Exercise |
Copy out all lines of the records in which the word "updateClipping" appears.

Dataset entries:
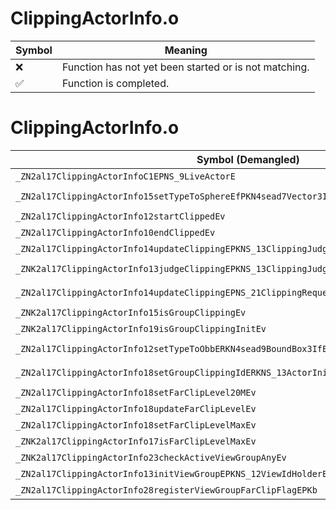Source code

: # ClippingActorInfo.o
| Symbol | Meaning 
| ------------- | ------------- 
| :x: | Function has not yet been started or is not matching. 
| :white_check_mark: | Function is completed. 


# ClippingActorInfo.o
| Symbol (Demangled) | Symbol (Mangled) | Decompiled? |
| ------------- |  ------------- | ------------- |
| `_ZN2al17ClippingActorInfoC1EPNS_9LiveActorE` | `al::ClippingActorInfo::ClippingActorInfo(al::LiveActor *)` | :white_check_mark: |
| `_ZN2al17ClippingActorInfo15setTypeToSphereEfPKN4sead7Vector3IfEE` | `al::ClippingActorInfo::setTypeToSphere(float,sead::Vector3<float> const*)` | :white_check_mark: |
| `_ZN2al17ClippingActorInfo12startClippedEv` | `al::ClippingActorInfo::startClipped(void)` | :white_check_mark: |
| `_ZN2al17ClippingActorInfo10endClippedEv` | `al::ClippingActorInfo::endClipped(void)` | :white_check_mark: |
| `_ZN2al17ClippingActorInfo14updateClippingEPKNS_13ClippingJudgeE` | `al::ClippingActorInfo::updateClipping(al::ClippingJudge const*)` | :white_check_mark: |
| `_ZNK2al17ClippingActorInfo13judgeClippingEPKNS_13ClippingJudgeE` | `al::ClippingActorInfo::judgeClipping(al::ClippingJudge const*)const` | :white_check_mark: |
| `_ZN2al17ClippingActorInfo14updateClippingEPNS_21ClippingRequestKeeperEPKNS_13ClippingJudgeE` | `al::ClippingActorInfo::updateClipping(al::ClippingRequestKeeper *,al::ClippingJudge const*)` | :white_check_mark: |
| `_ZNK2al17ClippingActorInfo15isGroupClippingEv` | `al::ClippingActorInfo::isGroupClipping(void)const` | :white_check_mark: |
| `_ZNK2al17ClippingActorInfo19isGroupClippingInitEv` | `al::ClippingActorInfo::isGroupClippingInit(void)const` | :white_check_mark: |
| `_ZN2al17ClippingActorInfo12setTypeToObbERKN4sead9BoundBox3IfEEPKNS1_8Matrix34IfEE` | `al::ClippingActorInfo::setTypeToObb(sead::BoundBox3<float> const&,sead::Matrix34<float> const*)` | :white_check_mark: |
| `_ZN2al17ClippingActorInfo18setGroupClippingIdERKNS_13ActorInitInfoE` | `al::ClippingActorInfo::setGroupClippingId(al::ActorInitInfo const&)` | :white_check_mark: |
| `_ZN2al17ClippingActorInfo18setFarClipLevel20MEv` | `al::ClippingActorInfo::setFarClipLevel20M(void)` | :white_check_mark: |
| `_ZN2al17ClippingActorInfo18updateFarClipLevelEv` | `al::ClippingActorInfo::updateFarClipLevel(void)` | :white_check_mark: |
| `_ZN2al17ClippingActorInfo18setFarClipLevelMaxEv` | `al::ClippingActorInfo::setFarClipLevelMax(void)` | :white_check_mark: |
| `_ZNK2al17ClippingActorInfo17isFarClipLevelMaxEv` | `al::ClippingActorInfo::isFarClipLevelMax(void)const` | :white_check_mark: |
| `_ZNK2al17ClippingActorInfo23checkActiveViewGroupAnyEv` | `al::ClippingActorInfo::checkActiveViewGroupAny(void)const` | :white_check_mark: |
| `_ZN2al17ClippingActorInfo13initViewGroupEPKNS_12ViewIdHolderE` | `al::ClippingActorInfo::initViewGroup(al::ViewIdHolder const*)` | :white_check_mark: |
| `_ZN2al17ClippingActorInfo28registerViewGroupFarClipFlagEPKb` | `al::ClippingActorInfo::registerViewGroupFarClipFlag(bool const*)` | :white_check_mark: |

Expected answer |
| `_ZN2al17ClippingActorInfo14updateClippingEPKNS_13ClippingJudgeE` | `al::ClippingActorInfo::updateClipping(al::ClippingJudge const*)` | :white_check_mark: |
| `_ZN2al17ClippingActorInfo14updateClippingEPNS_21ClippingRequestKeeperEPKNS_13ClippingJudgeE` | `al::ClippingActorInfo::updateClipping(al::ClippingRequestKeeper *,al::ClippingJudge const*)` | :white_check_mark: |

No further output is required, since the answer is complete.